> _EXERCISE_
Write the entries out again in full and unchanged, dropping every image.

> _DATA PROVIDED_
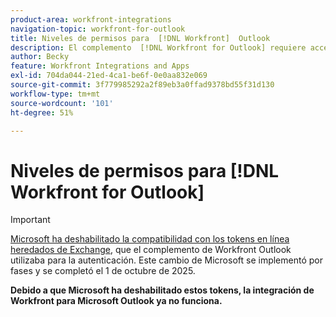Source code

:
 ```yaml
---
product-area: workfront-integrations
navigation-topic: workfront-for-outlook
title: Niveles de permisos para  [!DNL Workfront]  Outlook
description: El complemento  [!DNL Workfront for Outlook] requiere acceso de lectura y escritura al buzón. La integración de  [!DNL Workfront for Outlook]  requiere los permisos de nivel superior porque tiene la funcionalidad de descargar archivos adjuntos de correo electrónico del servidor de Exchange de Outlook y cargarlos en  [!DNL Workfront], cuando el usuario envía una solicitud desde un correo electrónico que tiene archivos adjuntos.
author: Becky
feature: Workfront Integrations and Apps
exl-id: 704da044-21ed-4ca1-be6f-0e0aa832e069
source-git-commit: 3f779985292a2f89eb3a0ffad9378bd55f31d130
workflow-type: tm+mt
source-wordcount: '101'
ht-degree: 51%

---
```


# Niveles de permisos para [!DNL Workfront for Outlook]

>[!IMPORTANT]
>
>[Microsoft ha deshabilitado la compatibilidad con los tokens en línea heredados de Exchange](https://learn.microsoft.com/en-us/office/dev/add-ins/outlook/faq-nested-app-auth-outlook-legacy-tokens), que el complemento de Workfront Outlook utilizaba para la autenticación. Este cambio de Microsoft se implementó por fases y se completó el 1 de octubre de 2025.
>
>**Debido a que Microsoft ha deshabilitado estos tokens, la integración de Workfront para Microsoft Outlook ya no funciona.**

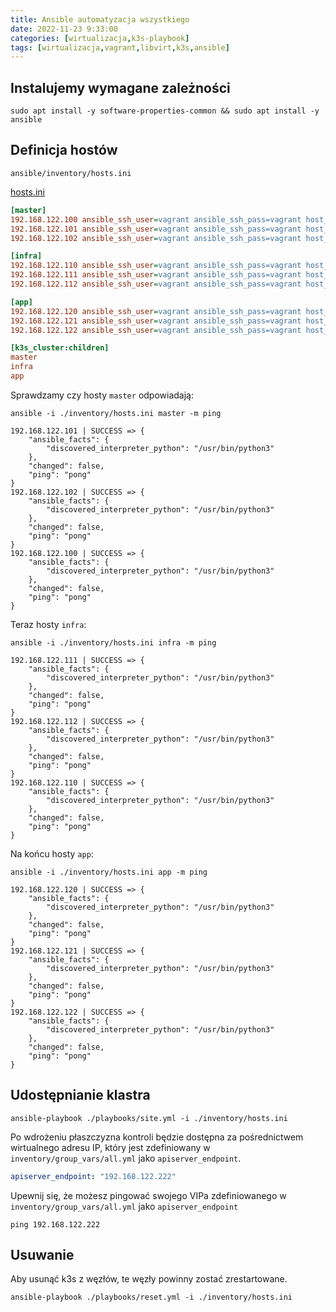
 ```yaml
---
title: Ansible automatyzacja wszystkiego
date: 2022-11-23 9:33:00
categories: [wirtualizacja,k3s-playbook]
tags: [wirtualizacja,vagrant,libvirt,k3s,ansible]
---
```


## Instalujemy wymagane zależności
```shell
sudo apt install -y software-properties-common && sudo apt install -y ansible
```

## Definicja hostów

`ansible/inventory/hosts.ini`

[hosts.ini](https://raw.githubusercontent.com/JacekZubielik/k3s-playbook/main/ansible/inventory/hosts.ini)

```ini
[master]
192.168.122.100 ansible_ssh_user=vagrant ansible_ssh_pass=vagrant host_key_checking=False
192.168.122.101 ansible_ssh_user=vagrant ansible_ssh_pass=vagrant host_key_checking=False
192.168.122.102 ansible_ssh_user=vagrant ansible_ssh_pass=vagrant host_key_checking=False

[infra]
192.168.122.110 ansible_ssh_user=vagrant ansible_ssh_pass=vagrant host_key_checking=False
192.168.122.111 ansible_ssh_user=vagrant ansible_ssh_pass=vagrant host_key_checking=False
192.168.122.112 ansible_ssh_user=vagrant ansible_ssh_pass=vagrant host_key_checking=False

[app]
192.168.122.120 ansible_ssh_user=vagrant ansible_ssh_pass=vagrant host_key_checking=False
192.168.122.121 ansible_ssh_user=vagrant ansible_ssh_pass=vagrant host_key_checking=False
192.168.122.122 ansible_ssh_user=vagrant ansible_ssh_pass=vagrant host_key_checking=False

[k3s_cluster:children]
master
infra
app
```


Sprawdzamy czy hosty `master` odpowiadają:

```shell
ansible -i ./inventory/hosts.ini master -m ping
```

```
192.168.122.101 | SUCCESS => {
    "ansible_facts": {
        "discovered_interpreter_python": "/usr/bin/python3"
    },
    "changed": false,
    "ping": "pong"
}
192.168.122.102 | SUCCESS => {
    "ansible_facts": {
        "discovered_interpreter_python": "/usr/bin/python3"
    },
    "changed": false,
    "ping": "pong"
}
192.168.122.100 | SUCCESS => {
    "ansible_facts": {
        "discovered_interpreter_python": "/usr/bin/python3"
    },
    "changed": false,
    "ping": "pong"
}
```

Teraz hosty `infra`:

```shell
ansible -i ./inventory/hosts.ini infra -m ping
```

```
192.168.122.111 | SUCCESS => {
    "ansible_facts": {
        "discovered_interpreter_python": "/usr/bin/python3"
    },
    "changed": false,
    "ping": "pong"
}
192.168.122.112 | SUCCESS => {
    "ansible_facts": {
        "discovered_interpreter_python": "/usr/bin/python3"
    },
    "changed": false,
    "ping": "pong"
}
192.168.122.110 | SUCCESS => {
    "ansible_facts": {
        "discovered_interpreter_python": "/usr/bin/python3"
    },
    "changed": false,
    "ping": "pong"
}
```

Na końcu hosty `app`:

```shell
ansible -i ./inventory/hosts.ini app -m ping
```

```
192.168.122.120 | SUCCESS => {
    "ansible_facts": {
        "discovered_interpreter_python": "/usr/bin/python3"
    },
    "changed": false,
    "ping": "pong"
}
192.168.122.121 | SUCCESS => {
    "ansible_facts": {
        "discovered_interpreter_python": "/usr/bin/python3"
    },
    "changed": false,
    "ping": "pong"
}
192.168.122.122 | SUCCESS => {
    "ansible_facts": {
        "discovered_interpreter_python": "/usr/bin/python3"
    },
    "changed": false,
    "ping": "pong"
}
```

## Udostępnianie klastra

```shell
ansible-playbook ./playbooks/site.yml -i ./inventory/hosts.ini
```

Po wdrożeniu płaszczyzna kontroli będzie dostępna za pośrednictwem wirtualnego adresu IP, który jest zdefiniowany w `inventory/group_vars/all.yml` jako `apiserver_endpoint`.

```yml
apiserver_endpoint: "192.168.122.222"
```

Upewnij się, że możesz pingować swojego VIPa zdefiniowanego w `inventory/group_vars/all.yml` jako `apiserver_endpoint`

```shell
ping 192.168.122.222
```

## Usuwanie
Aby usunąć k3s z węzłów, te węzły powinny zostać zrestartowane.

```shell
ansible-playbook ./playbooks/reset.yml -i ./inventory/hosts.ini
```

> _PROBLEM SOLUTION_
Source code

:
 ```yaml
---
product-area: workfront-integrations
navigation-topic: workfront-for-outlook
title: Niveles de permisos para  [!DNL Workfront]  Outlook
description: El complemento  [!DNL Workfront for Outlook] requiere acceso de lectura y escritura al buzón. La integración de  [!DNL Workfront for Outlook]  requiere los permisos de nivel superior porque tiene la funcionalidad de descargar archivos adjuntos de correo electrónico del servidor de Exchange de Outlook y cargarlos en  [!DNL Workfront], cuando el usuario envía una solicitud desde un correo electrónico que tiene archivos adjuntos.
author: Becky
feature: Workfront Integrations and Apps
exl-id: 704da044-21ed-4ca1-be6f-0e0aa832e069
source-git-commit: 3f779985292a2f89eb3a0ffad9378bd55f31d130
workflow-type: tm+mt
source-wordcount: '101'
ht-degree: 51%

---
```


# Niveles de permisos para [!DNL Workfront for Outlook]

>[!IMPORTANT]
>
>[Microsoft ha deshabilitado la compatibilidad con los tokens en línea heredados de Exchange](https://learn.microsoft.com/en-us/office/dev/add-ins/outlook/faq-nested-app-auth-outlook-legacy-tokens), que el complemento de Workfront Outlook utilizaba para la autenticación. Este cambio de Microsoft se implementó por fases y se completó el 1 de octubre de 2025.
>
>**Debido a que Microsoft ha deshabilitado estos tokens, la integración de Workfront para Microsoft Outlook ya no funciona.**

 ```yaml
---
title: Ansible automatyzacja wszystkiego
date: 2022-11-23 9:33:00
categories: [wirtualizacja,k3s-playbook]
tags: [wirtualizacja,vagrant,libvirt,k3s,ansible]
---
```


## Instalujemy wymagane zależności
```shell
sudo apt install -y software-properties-common && sudo apt install -y ansible
```

## Definicja hostów

`ansible/inventory/hosts.ini`

[hosts.ini](https://raw.githubusercontent.com/JacekZubielik/k3s-playbook/main/ansible/inventory/hosts.ini)

```ini
[master]
192.168.122.100 ansible_ssh_user=vagrant ansible_ssh_pass=vagrant host_key_checking=False
192.168.122.101 ansible_ssh_user=vagrant ansible_ssh_pass=vagrant host_key_checking=False
192.168.122.102 ansible_ssh_user=vagrant ansible_ssh_pass=vagrant host_key_checking=False

[infra]
192.168.122.110 ansible_ssh_user=vagrant ansible_ssh_pass=vagrant host_key_checking=False
192.168.122.111 ansible_ssh_user=vagrant ansible_ssh_pass=vagrant host_key_checking=False
192.168.122.112 ansible_ssh_user=vagrant ansible_ssh_pass=vagrant host_key_checking=False

[app]
192.168.122.120 ansible_ssh_user=vagrant ansible_ssh_pass=vagrant host_key_checking=False
192.168.122.121 ansible_ssh_user=vagrant ansible_ssh_pass=vagrant host_key_checking=False
192.168.122.122 ansible_ssh_user=vagrant ansible_ssh_pass=vagrant host_key_checking=False

[k3s_cluster:children]
master
infra
app
```


Sprawdzamy czy hosty `master` odpowiadają:

```shell
ansible -i ./inventory/hosts.ini master -m ping
```

```
192.168.122.101 | SUCCESS => {
    "ansible_facts": {
        "discovered_interpreter_python": "/usr/bin/python3"
    },
    "changed": false,
    "ping": "pong"
}
192.168.122.102 | SUCCESS => {
    "ansible_facts": {
        "discovered_interpreter_python": "/usr/bin/python3"
    },
    "changed": false,
    "ping": "pong"
}
192.168.122.100 | SUCCESS => {
    "ansible_facts": {
        "discovered_interpreter_python": "/usr/bin/python3"
    },
    "changed": false,
    "ping": "pong"
}
```

Teraz hosty `infra`:

```shell
ansible -i ./inventory/hosts.ini infra -m ping
```

```
192.168.122.111 | SUCCESS => {
    "ansible_facts": {
        "discovered_interpreter_python": "/usr/bin/python3"
    },
    "changed": false,
    "ping": "pong"
}
192.168.122.112 | SUCCESS => {
    "ansible_facts": {
        "discovered_interpreter_python": "/usr/bin/python3"
    },
    "changed": false,
    "ping": "pong"
}
192.168.122.110 | SUCCESS => {
    "ansible_facts": {
        "discovered_interpreter_python": "/usr/bin/python3"
    },
    "changed": false,
    "ping": "pong"
}
```

Na końcu hosty `app`:

```shell
ansible -i ./inventory/hosts.ini app -m ping
```

```
192.168.122.120 | SUCCESS => {
    "ansible_facts": {
        "discovered_interpreter_python": "/usr/bin/python3"
    },
    "changed": false,
    "ping": "pong"
}
192.168.122.121 | SUCCESS => {
    "ansible_facts": {
        "discovered_interpreter_python": "/usr/bin/python3"
    },
    "changed": false,
    "ping": "pong"
}
192.168.122.122 | SUCCESS => {
    "ansible_facts": {
        "discovered_interpreter_python": "/usr/bin/python3"
    },
    "changed": false,
    "ping": "pong"
}
```

## Udostępnianie klastra

```shell
ansible-playbook ./playbooks/site.yml -i ./inventory/hosts.ini
```

Po wdrożeniu płaszczyzna kontroli będzie dostępna za pośrednictwem wirtualnego adresu IP, który jest zdefiniowany w `inventory/group_vars/all.yml` jako `apiserver_endpoint`.

```yml
apiserver_endpoint: "192.168.122.222"
```

Upewnij się, że możesz pingować swojego VIPa zdefiniowanego w `inventory/group_vars/all.yml` jako `apiserver_endpoint`

```shell
ping 192.168.122.222
```

## Usuwanie
Aby usunąć k3s z węzłów, te węzły powinny zostać zrestartowane.

```shell
ansible-playbook ./playbooks/reset.yml -i ./inventory/hosts.ini
```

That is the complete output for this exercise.